A day after losing Game 1 in overtime to St. Louis, the Wild had its story straight. The team charted a 21-6 advantage in scoring chances, as well as a 52-26 advantage in shots. Boudreau said his team had more than 90 total shots.

The Wild offered these statistics as proof that it outplayed the Blues and should be optimistic about the series. Which makes statistical sense, and emotional sense.

Does it make real-world sense?

When Mike Yeo was coaching the Wild, these players often performed the way they did in Game 1. They played well yet needed a warrant and a police escort to get into the net.

Despite two coaching changes and the best regular season in franchise history, the Wild for the last month or two has played much the way it did before Yeo was fired last season.

Yeo knows what these players are capable of, and where they fall short is in superstar-level scoring skill. Even when the Wild was leading the NHL in scoring this season, it never felt sustainable. And it wasn't.

The Wild's offense is built in the image of Zach Parise, a maximum-energy player who believes that a high volume of shots will eventually be rewarded, and who lacks the genius of pure goal scorers like Patrick Kane and Vladimir Tarasenko.

While the Wild found a dizzying array of ways to not score, Tarasenko was held in check for most of the game, then made one power move to the net that drew so much attention that his fanned shot set up the game-winning goal.

The Wild doesn't have anyone like that.

So Yeo packed his defense in close and allowed the Wild to shoot, hoping that Jake Allen would be up to the challenge. The Wild did and Allen was, and now the pivotal question of the series becomes whether the Wild can make Yeo pay for that strategy.

This is where hockey statistics can be misleading.

Imagine a basketball team taking pride in the number of shots it took and missed. Imagine a baseball team crowing about a bunch of missed swings.

Because hockey is a flowing game and everyone wants to play in the other team's end, sometimes shots are viewed as a sign of dominance.

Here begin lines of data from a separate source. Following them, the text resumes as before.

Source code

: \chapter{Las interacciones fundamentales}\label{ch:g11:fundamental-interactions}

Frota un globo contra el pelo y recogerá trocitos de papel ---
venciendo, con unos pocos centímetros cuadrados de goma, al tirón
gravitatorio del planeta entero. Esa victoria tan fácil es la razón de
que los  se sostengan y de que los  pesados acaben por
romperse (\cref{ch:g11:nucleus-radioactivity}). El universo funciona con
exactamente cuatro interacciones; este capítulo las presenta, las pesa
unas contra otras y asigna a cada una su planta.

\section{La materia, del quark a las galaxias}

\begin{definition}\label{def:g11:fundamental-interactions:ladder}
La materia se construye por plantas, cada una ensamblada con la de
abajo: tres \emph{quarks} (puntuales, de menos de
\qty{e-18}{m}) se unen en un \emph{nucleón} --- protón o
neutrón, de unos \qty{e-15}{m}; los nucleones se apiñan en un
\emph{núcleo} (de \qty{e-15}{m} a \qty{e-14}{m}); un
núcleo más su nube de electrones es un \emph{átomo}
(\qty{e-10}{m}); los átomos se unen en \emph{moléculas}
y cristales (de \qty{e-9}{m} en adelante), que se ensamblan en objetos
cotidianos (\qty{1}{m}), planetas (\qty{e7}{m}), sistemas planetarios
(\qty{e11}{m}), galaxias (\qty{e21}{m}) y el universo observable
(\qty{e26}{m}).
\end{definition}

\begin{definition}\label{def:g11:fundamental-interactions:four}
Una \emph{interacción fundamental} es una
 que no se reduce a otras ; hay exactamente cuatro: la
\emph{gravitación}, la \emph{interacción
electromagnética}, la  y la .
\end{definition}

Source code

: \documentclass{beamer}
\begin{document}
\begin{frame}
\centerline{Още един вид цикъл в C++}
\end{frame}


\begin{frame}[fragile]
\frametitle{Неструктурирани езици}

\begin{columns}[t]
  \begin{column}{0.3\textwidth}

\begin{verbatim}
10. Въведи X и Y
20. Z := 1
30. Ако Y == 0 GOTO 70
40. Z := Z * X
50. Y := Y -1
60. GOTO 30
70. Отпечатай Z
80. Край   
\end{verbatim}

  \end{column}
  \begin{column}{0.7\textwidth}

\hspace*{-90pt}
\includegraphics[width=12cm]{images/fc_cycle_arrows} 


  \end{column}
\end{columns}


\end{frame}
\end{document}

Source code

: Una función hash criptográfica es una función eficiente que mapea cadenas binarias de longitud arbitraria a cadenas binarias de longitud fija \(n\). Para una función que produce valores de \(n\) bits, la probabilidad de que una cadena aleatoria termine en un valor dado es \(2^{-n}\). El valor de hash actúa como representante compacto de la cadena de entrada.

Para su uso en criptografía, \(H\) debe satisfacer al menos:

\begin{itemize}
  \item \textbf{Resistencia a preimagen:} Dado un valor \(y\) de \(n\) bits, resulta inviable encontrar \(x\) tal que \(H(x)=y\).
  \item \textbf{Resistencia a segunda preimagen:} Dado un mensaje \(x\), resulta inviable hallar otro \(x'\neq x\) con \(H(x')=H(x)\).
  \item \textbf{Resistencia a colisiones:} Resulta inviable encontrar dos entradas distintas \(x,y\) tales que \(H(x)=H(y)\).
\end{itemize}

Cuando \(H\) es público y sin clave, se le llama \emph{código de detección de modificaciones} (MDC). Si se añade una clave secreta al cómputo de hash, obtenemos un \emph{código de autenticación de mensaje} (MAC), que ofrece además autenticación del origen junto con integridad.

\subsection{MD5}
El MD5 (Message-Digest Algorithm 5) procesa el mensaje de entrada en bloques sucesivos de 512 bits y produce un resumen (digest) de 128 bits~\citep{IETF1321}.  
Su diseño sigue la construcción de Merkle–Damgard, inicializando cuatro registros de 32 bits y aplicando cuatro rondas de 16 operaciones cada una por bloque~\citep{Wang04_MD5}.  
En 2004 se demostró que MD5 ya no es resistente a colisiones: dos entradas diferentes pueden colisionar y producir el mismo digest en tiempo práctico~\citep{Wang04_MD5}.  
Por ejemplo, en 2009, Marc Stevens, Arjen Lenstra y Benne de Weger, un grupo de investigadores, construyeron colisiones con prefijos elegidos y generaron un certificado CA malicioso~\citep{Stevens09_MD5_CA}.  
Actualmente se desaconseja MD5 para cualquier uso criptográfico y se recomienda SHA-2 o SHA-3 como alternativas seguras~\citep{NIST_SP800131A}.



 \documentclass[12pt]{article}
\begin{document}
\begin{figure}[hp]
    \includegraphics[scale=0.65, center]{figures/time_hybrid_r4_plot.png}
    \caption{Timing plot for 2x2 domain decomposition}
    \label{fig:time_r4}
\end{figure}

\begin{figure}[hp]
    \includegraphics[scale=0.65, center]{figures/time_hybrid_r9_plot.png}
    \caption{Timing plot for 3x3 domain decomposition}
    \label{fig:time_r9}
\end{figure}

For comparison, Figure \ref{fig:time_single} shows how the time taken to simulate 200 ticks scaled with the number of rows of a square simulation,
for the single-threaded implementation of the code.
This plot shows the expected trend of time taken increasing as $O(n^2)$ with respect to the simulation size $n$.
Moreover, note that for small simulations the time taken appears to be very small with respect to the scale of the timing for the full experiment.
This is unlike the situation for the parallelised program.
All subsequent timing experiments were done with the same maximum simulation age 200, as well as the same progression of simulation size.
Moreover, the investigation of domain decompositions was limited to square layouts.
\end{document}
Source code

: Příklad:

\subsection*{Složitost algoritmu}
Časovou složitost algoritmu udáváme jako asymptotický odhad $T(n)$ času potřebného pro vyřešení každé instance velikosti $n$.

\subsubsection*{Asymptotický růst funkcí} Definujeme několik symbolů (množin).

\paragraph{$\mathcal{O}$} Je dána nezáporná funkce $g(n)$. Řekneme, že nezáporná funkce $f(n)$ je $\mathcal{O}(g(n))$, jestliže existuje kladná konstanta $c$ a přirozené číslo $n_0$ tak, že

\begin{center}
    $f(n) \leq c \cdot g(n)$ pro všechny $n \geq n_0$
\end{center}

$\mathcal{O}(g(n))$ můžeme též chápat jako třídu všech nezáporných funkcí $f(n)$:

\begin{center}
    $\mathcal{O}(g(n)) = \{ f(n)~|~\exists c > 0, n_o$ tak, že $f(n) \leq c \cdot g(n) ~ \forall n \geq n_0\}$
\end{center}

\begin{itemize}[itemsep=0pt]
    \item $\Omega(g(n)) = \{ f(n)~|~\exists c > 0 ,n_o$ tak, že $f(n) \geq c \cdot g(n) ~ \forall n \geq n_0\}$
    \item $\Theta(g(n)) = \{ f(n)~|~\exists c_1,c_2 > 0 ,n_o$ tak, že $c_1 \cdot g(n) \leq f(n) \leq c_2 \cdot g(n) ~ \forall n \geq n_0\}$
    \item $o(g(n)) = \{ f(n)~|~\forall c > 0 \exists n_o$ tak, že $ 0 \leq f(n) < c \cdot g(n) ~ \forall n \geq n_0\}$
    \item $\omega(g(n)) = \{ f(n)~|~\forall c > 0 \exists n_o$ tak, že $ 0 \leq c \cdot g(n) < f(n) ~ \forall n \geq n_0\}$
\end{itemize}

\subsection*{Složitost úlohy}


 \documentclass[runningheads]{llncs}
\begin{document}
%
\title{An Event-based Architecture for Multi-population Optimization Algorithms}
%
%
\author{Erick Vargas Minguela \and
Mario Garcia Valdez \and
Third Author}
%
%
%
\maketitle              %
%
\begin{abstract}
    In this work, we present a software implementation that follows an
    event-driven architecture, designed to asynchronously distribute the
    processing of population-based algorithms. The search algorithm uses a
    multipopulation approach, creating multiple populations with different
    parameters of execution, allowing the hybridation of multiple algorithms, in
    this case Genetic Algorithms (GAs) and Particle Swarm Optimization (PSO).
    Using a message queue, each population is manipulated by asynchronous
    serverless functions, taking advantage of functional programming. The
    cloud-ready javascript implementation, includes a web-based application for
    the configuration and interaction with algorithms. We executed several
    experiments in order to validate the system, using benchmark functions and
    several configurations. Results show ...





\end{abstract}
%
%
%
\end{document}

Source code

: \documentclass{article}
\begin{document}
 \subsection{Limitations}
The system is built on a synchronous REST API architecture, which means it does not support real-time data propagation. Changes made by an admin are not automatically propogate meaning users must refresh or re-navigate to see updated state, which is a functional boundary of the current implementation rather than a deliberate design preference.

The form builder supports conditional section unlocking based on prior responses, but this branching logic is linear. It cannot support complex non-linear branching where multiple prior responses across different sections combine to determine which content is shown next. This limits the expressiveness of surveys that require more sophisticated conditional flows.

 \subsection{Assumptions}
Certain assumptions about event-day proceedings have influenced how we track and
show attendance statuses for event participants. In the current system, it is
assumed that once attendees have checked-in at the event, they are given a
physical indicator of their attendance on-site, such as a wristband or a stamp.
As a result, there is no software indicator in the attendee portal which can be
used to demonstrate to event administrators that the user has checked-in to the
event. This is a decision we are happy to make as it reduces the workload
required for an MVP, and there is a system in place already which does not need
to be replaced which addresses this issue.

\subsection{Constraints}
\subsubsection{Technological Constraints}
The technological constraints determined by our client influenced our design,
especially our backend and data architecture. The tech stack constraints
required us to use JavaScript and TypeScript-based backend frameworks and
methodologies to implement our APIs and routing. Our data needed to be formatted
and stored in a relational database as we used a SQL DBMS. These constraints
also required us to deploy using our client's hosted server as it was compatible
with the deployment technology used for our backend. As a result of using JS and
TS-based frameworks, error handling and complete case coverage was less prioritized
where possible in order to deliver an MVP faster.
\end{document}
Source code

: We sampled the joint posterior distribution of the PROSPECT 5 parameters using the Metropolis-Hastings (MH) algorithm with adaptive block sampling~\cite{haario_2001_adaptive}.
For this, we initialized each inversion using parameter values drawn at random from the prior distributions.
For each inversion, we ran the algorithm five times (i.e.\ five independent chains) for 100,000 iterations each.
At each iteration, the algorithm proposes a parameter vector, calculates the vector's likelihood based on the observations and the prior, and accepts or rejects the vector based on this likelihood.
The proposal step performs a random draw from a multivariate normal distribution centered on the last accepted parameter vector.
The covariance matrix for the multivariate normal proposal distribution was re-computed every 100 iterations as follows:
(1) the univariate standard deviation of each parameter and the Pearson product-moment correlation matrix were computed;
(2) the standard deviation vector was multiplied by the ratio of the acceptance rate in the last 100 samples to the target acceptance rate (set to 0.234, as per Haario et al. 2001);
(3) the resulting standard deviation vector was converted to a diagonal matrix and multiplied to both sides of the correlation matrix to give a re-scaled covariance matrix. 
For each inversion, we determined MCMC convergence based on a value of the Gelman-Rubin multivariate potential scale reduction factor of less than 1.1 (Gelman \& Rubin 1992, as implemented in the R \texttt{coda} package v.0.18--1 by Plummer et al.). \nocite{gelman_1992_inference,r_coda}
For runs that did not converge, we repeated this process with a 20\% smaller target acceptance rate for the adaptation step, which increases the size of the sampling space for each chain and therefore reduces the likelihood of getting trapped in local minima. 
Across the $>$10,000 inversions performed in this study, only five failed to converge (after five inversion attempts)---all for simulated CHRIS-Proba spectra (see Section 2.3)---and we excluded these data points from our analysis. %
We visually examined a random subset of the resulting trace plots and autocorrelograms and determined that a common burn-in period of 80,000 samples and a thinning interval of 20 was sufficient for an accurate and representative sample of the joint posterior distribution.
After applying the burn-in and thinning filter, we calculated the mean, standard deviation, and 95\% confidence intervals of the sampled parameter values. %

But dominating puck possession and shot totals means nothing if you can't score.

Wednesday, in almost four full periods at home, the Wild managed one "even-strength" goal (technically, the 6-on-5 was even strength) and zero power-play goals.

The Wild lamented Parise inadvertently keeping a sliding puck out of the St. Louis goal, but if you want to win this series or make a playoff run, you shouldn't wind up begging for better puck luck after midnight.

To win this series, the Wild will need someone to make a dynamic play at even strength. Who's going to do that?

Parise scored Wednesday and is willing to fight to the net against St. Louis' large defense but produced just 19 goals in 69 games this season. Eric Staal led the team in goals but has scored just one in his past seven games. Mikko Koivu hasn't scored in 18 games.

To beat Allen and the Blues, the Wild may need their — everybody together now — "young core'' to produce goals. Nino Niederreiter, Mikael Granlund, Jason Zucker, Charlie Coyle, maybe Erik Haula — those are the names that belong in the boxscore.

Coyle had a handful of prime opportunities, breaking his stick on what might have been his best chance. Zucker was flying but got shut out.

"We outplayed them but we didn't outscore them,'' Coyle said.

That's what a lot of teams tell themselves, at the lake, in May.